Linear Algebra: Vectors/Proofs

[trulyfalse]

Hello PF!

Homework Statement

Prove the following: if u and v are two vectors in Rⁿ such that u\cdotw = v\cdotw for all wεRⁿ , then we have u = v

Homework Equations

The Attempt at a Solution

u\cdotw - v\cdotw = 0
w\cdot(u - v) = 0

I'm not sure what to do after applying the distributive property (in reverse). How do I go about proving that the vectors u and v are equal? I considered establishing two cases in which w = 0 and u-v = 0 but that doesn't help me out. Are there any properties that I can use to construct this proof?

 

[Dick]

Hello PF!

Homework Statement

Prove the following: if u and v are two vectors in Rⁿ such that u\cdotw = u\cdotv for all wεRⁿ , then we have u = v

Homework Equations

The Attempt at a Solution

u\cdotw - v\cdotw = 0
w(u\cdotv) = 0

I'm not sure what to do after applying the distributive property (in reverse). How do I go about proving that the vectors u and v are equal? I considered establishing two cases in which w = 0 and u-v = 0 but that doesn't help me out. Are there any properties that I can use to construct this proof?

You've got some typos in there. I'd fix them. But pick w=(u-v). If (u-v).(u-v)=0 then what can you say about (u-v). Look at the properties of the dot product.

 

[brmath]

Another way to think of it is this: w \cdot (u-v) = 0 for every choice of w. What can you say about a vector t whose inner product with any vector whatever is 0? Given a particular vector t with non-zero components, you can always find a vector w such that w \cdot t \ne 0 For example w = t.

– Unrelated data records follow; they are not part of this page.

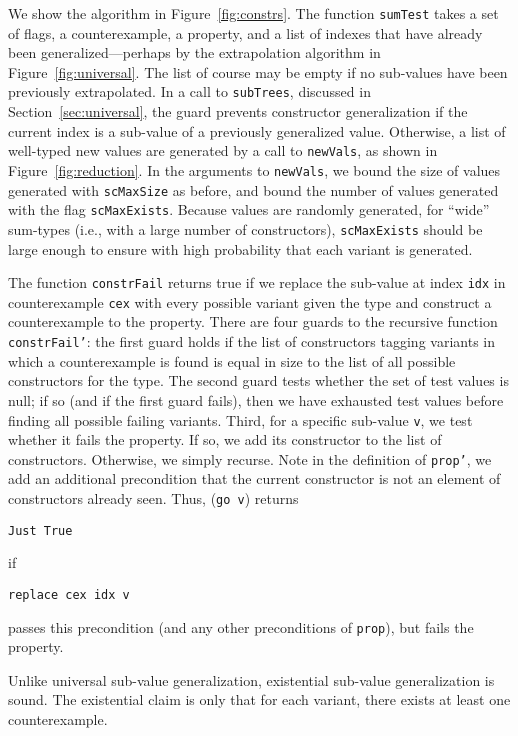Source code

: \documentclass{sigplanconf}
\newenvironment{code}{\begin{alltt}\footnotesize}{\end{alltt}}
\newcommand{\ttp}[1]{\texttt{#1}}
\begin{document}
We show the algorithm in Figure~\ref{fig:constrs}.  The function \ttp{sumTest}
takes a set of flags, a counterexample, a property, and a list of indexes that
have already been generalized---perhaps by the extrapolation algorithm in
Figure~\ref{fig:universal}.  The list of course may be empty if no sub-values
have been previously extrapolated.  In a call to \ttp{subTrees}, discussed in
Section~\ref{sec:universal}, the guard prevents constructor generalization if
the current index is a sub-value of a previously generalized value.  Otherwise,
a list of well-typed new values are generated by a call to \ttp{newVals}, as
shown in Figure~\ref{fig:reduction}.  In the arguments to \ttp{newVals}, we
bound the size of values generated with \ttp{scMaxSize} as before, and bound the
number of values generated with the flag \ttp{scMaxExists}.  Because values are
randomly generated, for ``wide'' sum-types (i.e., with a large number of
constructors), \ttp{scMaxExists} should be large enough to ensure with high
probability that each variant is generated.

The function \ttp{constrFail} returns true if we replace the sub-value at index
\ttp{idx} in counterexample \ttp{cex} with every possible variant given the type
and construct a counterexample to the property.  There are four guards to the
recursive function \ttp{constrFail'}: the first guard holds if the list of
constructors tagging variants in which a counterexample is found is equal in
size to the list of all possible constructors for the type.  The second guard
tests whether the set of test values is null; if so (and if the first guard
fails), then we have exhausted test values before finding all possible failing
variants.  Third, for a specific sub-value \ttp{v}, we test whether it fails the
property.  If so, we add its constructor to the list of constructors.
Otherwise, we simply recurse.  Note in the definition of \ttp{prop'}, we add an
additional precondition that the current constructor is not an element of
constructors already seen.  Thus, (\ttp{go v}) returns
%
\begin{code}
\ttp{Just True}
\end{code}
%
\noindent
if
%
\begin{code}
\ttp{replace cex idx v}
\end{code}
%
passes this precondition (and any other preconditions of \ttp{prop}), but fails
the property.

Unlike universal sub-value generalization, existential sub-value generalization
is sound.  The existential claim is only that for each variant, there exists at
least one counterexample.
\end{document}
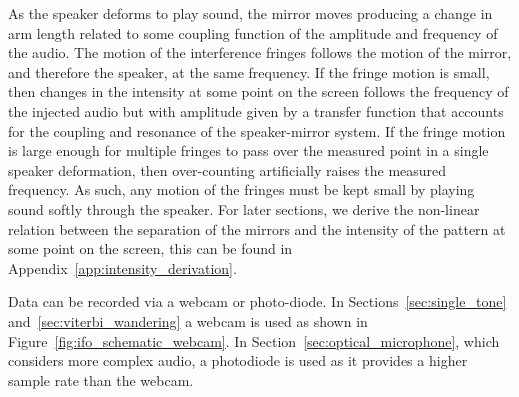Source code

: \documentclass[paper-main.tex]{subfiles}
\begin{document}
As the speaker deforms to play sound, the mirror moves producing a change in arm length related to some coupling function of the amplitude and frequency of the audio. 
The motion of the interference fringes follows the motion of the mirror, and therefore the speaker, at the same frequency. 
If the fringe motion is small, then changes in the intensity at some point on the screen follows the frequency of the injected audio but with amplitude given by a transfer function that accounts for the coupling and resonance of the speaker-mirror system.
If the fringe motion is large enough for multiple fringes to pass over the measured point in a single speaker deformation, then over-counting artificially raises the measured frequency. As such, any motion of the fringes must be kept small by playing sound softly through the speaker.
For later sections, we derive the non-linear relation between the separation of the mirrors and the intensity of the pattern at some point on the screen, this can be found in Appendix~\ref{app:intensity_derivation}. %


Data can be recorded via a webcam or photo-diode. 
In Sections~\ref{sec:single_tone} and~\ref{sec:viterbi_wandering} a webcam is used as shown in Figure~\ref{fig:ifo_schematic_webcam}. 
In Section~\ref{sec:optical_microphone}, which considers more complex audio, a photodiode is used as it provides a higher sample rate than the webcam. 



\end{document}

So if u-v has any non-zero components, what can you conclude?

That word "every" is very powerful.

 

[trulyfalse]

If the vectors are non-zero, then we can conclude that u-v must be equal to zero, and therefore u=v. We can also conclude that vectors w and (u-v) must be orthogonal because their dot product is equal to zero. However, I am not sure how to prove that the vectors are nonzero. Am I supposed to assume that they are and work from there?

EDIT: Never mind, I've just realized (after reading bmath's post more carefully) that this represents EVERY choice of w. So if w does not equal zero, then u-v must be equal to zero to produce a dot product of zero. Therefore, u = v. If there are any gaps in my understanding please let me know. Thanks for your help guys.

 

[Dick]

If the vectors are non-zero, then we can conclude that u-v must be equal to zero, and therefore u=v. We can also conclude that vectors w and (u-v) must be orthogonal because their dot product is equal to zero. However, I am not sure how to prove that the vectors are nonzero. Am I supposed to assume that they are and work from there?

EDIT: Never mind, I've just realized (after reading bmath's post more carefully) that this represents EVERY choice of w. So if w does not equal zero, then u-v must be equal to zero to produce a dot product of zero. Therefore, u = v. If there are any gaps in my understanding please let me know. Thanks for your help guys.

That's a little confused. You've got w.(u-v)=0 for EVERY w. So you can pick w=(u-v). So now you've got (u-v).(u-v)=0. You should have a property that tells you that for a vector V, V.V=0 if and only if V=0. So?

 

[brmath]

see answer below

 

[brmath]

it is perfectly possible for x and y to be non-zero vectors with x \cdot y = 0 Such vectors are called "orthogonal" . You can see this for yourself by looking at (1,0) \cdot (0,1) The important point here is not that there is some vector w such that w \cdot (u-v) = 0 but that you get 0 for every possible w.

There is in fact a property that tells you if v \cdot\ v = 0 then v = 0. The dot product of v with itself is the square of the length of the vector. If it is 0 you have a vector of length 0 -- i.e. the zero vector.